Pada jaman dahulu kala di rantau Mahakam, terdapat sebuah
dusun yang didiami oleh beberapa keluarga. Mata pencaharian mereka kebanyakan
adalah sebagai petani maupun nelayan. Setiap tahun setelah musim panen,
penduduk dusun tersebut biasanya mengadakan pesta adat yang diisi dengan
beraneka macam pertunjukan ketangkasan dan kesenian. Ditengah
masyarakat yang tinggal di dusun tersebut, terdapat suatu keluarga yang hidup
rukun dan damai dalam sebuah pondok yang sederhana. Mereka terdiri dari
sepasang suami-istri dan dua orang putra dan putri.
Kebutuhan hidup mereka
tidak terlalu sukar untuk dipenuhi karena mereka memiliki kebun yang ditanami
berbagai jenis buah-buahan dan sayur-sayuran. Begitu pula segala macam
kesulitan dapat diatasi dengan cara yang bijaksana, sehingga mereka hidup
dengan bahagia selama bertahun-tahun.
Pada
suatu ketika, sang ibu terserang oleh suatu penyakit. Walau telah diobati oleh
beberapa orang tabib, namun sakit sang ibu tak kunjung sembuh pula hingga
akhirnya ia meninggal dunia. Sepeninggal sang ibu, kehidupan keluarga ini mulai
tak terurus lagi. Mereka larut dalam kesedihan yang mendalam karena kehilangan
orang yang sangat mereka cintai. Sang ayah menjadi pendiam dan pemurung,
sementara kedua anaknya selalu diliputi rasa bingung, tak tahu apa yang mesti
dilakukan. Keadaan rumah dan kebun mereka kini sudah tak terawat lagi. Beberapa
sesepuh desa telah mencoba menasehati sang ayah agar tidak larut dalam
kesedihan, namun nasehat-nasehat mereka tak dapat memberikan perubahan padanya.

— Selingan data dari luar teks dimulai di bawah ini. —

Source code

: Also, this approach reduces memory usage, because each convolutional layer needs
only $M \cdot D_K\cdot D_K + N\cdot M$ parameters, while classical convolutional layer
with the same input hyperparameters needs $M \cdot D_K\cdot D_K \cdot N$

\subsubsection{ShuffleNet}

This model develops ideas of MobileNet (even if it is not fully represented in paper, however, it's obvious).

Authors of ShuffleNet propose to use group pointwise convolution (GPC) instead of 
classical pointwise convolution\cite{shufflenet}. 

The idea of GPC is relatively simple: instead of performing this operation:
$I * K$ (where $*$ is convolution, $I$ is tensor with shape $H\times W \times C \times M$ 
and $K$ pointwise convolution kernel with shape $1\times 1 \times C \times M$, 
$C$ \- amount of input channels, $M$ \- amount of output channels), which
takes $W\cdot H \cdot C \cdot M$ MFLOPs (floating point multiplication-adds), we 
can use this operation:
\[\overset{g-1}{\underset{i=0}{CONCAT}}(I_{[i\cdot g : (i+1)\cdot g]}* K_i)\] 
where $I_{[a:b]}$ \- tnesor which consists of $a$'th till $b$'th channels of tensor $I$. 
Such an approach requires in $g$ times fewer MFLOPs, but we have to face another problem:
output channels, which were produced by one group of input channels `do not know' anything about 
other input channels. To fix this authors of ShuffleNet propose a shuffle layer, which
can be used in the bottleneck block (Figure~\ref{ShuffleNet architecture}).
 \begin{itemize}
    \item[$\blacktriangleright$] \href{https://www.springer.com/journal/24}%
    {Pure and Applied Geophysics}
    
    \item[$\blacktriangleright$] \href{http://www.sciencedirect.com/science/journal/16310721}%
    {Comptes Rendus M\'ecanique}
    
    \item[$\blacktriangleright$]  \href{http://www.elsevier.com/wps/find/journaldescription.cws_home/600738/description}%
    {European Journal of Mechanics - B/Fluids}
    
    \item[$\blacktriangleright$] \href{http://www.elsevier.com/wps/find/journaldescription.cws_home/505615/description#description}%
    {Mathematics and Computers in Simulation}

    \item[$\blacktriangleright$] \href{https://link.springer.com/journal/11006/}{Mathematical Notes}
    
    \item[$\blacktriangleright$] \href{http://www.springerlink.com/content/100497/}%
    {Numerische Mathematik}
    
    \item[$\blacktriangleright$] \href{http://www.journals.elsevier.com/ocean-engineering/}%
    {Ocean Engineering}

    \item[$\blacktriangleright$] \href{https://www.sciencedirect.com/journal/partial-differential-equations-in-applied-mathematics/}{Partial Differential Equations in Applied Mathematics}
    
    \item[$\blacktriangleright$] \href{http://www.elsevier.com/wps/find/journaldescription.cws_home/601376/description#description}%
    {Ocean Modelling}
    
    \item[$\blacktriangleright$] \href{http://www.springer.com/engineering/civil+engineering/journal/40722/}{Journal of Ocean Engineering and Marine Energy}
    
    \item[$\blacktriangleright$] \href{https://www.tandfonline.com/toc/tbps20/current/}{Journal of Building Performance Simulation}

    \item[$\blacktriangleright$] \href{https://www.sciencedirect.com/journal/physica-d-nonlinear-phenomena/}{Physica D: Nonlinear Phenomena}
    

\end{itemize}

Keadaan ini berlangsung cukup lama.
Suatu
hari di dusun tersebut kembali diadakan pesta adat panen. Berbagai pertunjukan
dan hiburan kembali digelar. Dalam suatu pertunjukan ketangkasan, terdapatlah
seorang gadis yang cantik dan mempesona sehingga selalu mendapat sambutan
pemuda-pemuda dusun tersebut bila ia beraksi. Mendengar berita yang demikian
itu, tergugah juga hati sang ayah untuk turut menyaksikan bagaimana kehebatan
pertunjukan yang begitu dipuji-puji penduduk dusun hingga banyak pemuda yang
tergila-gila dibuatnya.
Malam
itu adalah malam ketujuh dari acara keramaian yang dilangsungkan.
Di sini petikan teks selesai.